Thanks for the clarification, although I am not comfortable that "[ml] systems do make mistakes" - I do want to be able to rely on its output. It may be that I will be submitting only parts of sentences, depending on what I have that I can work with.

I added two tests, which may be source for some insight:

1) "update that fact in the database" produced: (S (VP (VB update) (NP (DT that) (NN fact)) (PP (IN in) (NP (DT the) (NN database))))) ie. "update" seen as a verb

2) "when a notification is received that a driver is available, update that fact in the database" (ie. replacing the word "then" with a comma) produced: (S (SBAR (WHADVP (WRB when)) (S (NP (DT a) (NN notification)) (VP (VBZ is) (VP (VBN received) (SBAR (IN that) (S (NP (DT a) (NN driver)) (VP (VBZ is) (ADJP (JJ available))))))))) (, ,) (VP (VBP update) (NP (DT that) (NN fact)) (PP (IN in) (NP (DT the) (NN database)))))

Does this information give you anything to consider regarding this question?

Colin Goldberg

nikitakit commented 6 years ago

I completely understand that you're dissatisfied with getting the wrong outputs here.

Like I said before, the part-of-speech tags are provided entirely by spaCy. You can try for yourself by running the tagger without the constituency parser:

import spacy
nlp = spacy.load('en')
# Note: no BeneparComponent!
doc = nlp("when a notification is received that a driver is available then update that fact in the database")
print(doc[11], doc[11].tag_) # update NN

Your best bet may be to swap to a different part-of-speech tagger. Note that I'm not familiar with any of the code or training procedures for these models, so the spaCy team is likely more knowledgeable on this matter.

I did find that using the spaCy en_core_web_lg gave the correct tag. To install (~800 MB download):

python -m spacy download en_core_web_lg

Example:

import spacy
from benepar.spacy_plugin import BeneparComponent
nlp = spacy.load('en_core_web_lg')
nlp.add_pipe(BeneparComponent("benepar_en"))
doc = nlp("when a notification is received that a driver is available then update that fact in the database")
print(doc[11], doc[11].tag_) # update VB

print(list(doc.sents)[0]._.parse_string)
# (S (SBAR (WHADVP (WRB when)) (S (NP (DT a) (NN notification)) (VP (VBZ is) (VP (VBN received) (SBAR (IN that) (S (NP (DT a) (NN driver)) (VP (VBZ is) (ADJP (JJ available))))))))) (ADVP (RB then)) (VP (VB update) (NP (DT that) (NN fact)) (PP (IN in) (NP (DT the) (NN database)))))

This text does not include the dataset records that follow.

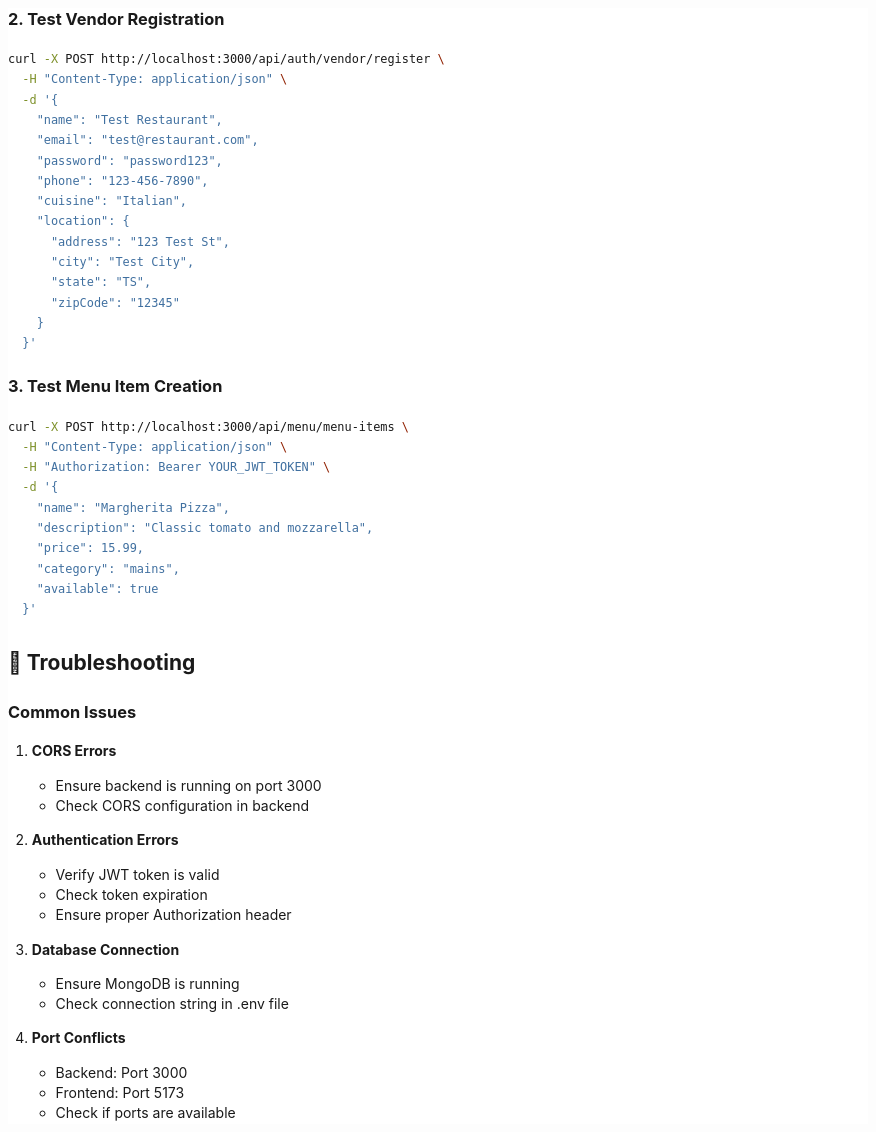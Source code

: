 ### **2. Test Vendor Registration**
```bash
curl -X POST http://localhost:3000/api/auth/vendor/register \
  -H "Content-Type: application/json" \
  -d '{
    "name": "Test Restaurant",
    "email": "test@restaurant.com",
    "password": "password123",
    "phone": "123-456-7890",
    "cuisine": "Italian",
    "location": {
      "address": "123 Test St",
      "city": "Test City",
      "state": "TS",
      "zipCode": "12345"
    }
  }'
```

### **3. Test Menu Item Creation**
```bash
curl -X POST http://localhost:3000/api/menu/menu-items \
  -H "Content-Type: application/json" \
  -H "Authorization: Bearer YOUR_JWT_TOKEN" \
  -d '{
    "name": "Margherita Pizza",
    "description": "Classic tomato and mozzarella",
    "price": 15.99,
    "category": "mains",
    "available": true
  }'
```

## 🚨 Troubleshooting

### **Common Issues**

1. **CORS Errors**
   - Ensure backend is running on port 3000
   - Check CORS configuration in backend

2. **Authentication Errors**
   - Verify JWT token is valid
   - Check token expiration
   - Ensure proper Authorization header

3. **Database Connection**
   - Ensure MongoDB is running
   - Check connection string in .env file

4. **Port Conflicts**
   - Backend: Port 3000
   - Frontend: Port 5173
   - Check if ports are available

There's also a medium-size en_core_web_md model (115 MB download), which should be somewhere halfway between en and en_core_web_lg. I haven't tested how well its tagger does, though.


Other options you can try:

Writing/training a part-of-speech tagger that works jointly with the parser is definitely something I'm thinking about, but like any research project it will require some time to carry out.

colingoldberg commented 6 years ago

Thank you for your thoughtful response - there's lots to consider. I am glad to see that a constituency parser is available via spaCy - my sense is that it is an important addition to the resources available.

nikitakit commented 6 years ago

Closing the issue; hopefully my last comments were able to help you get started on addressing the tagging issues you're seeing

As a summary: currently the recommended way of getting the best POS tags is to use the largest spaCy model. Larger spaCy models tend to perform better than smaller ones. The ability to swap out taggers also means that spaCy is likely a better option than NLTK: I am aware of cases where spaCy's tagger outperforms the default NLTK tagger, and I'm not familiar with NLTK taggers beyond the default one.

Parser-tagger consistency is a research direction I'll be looking at in the future, but at the moment I don't have anything new on that front.

nikitakit commented 5 years ago

Update as of v0.1.0: newer models such as benepar_en2 and benepar_en2_large now include an integrated part-of-speech tagger, which appears to be higher-accuracy than the current spaCy models and doesn't make a mistake for this particular example.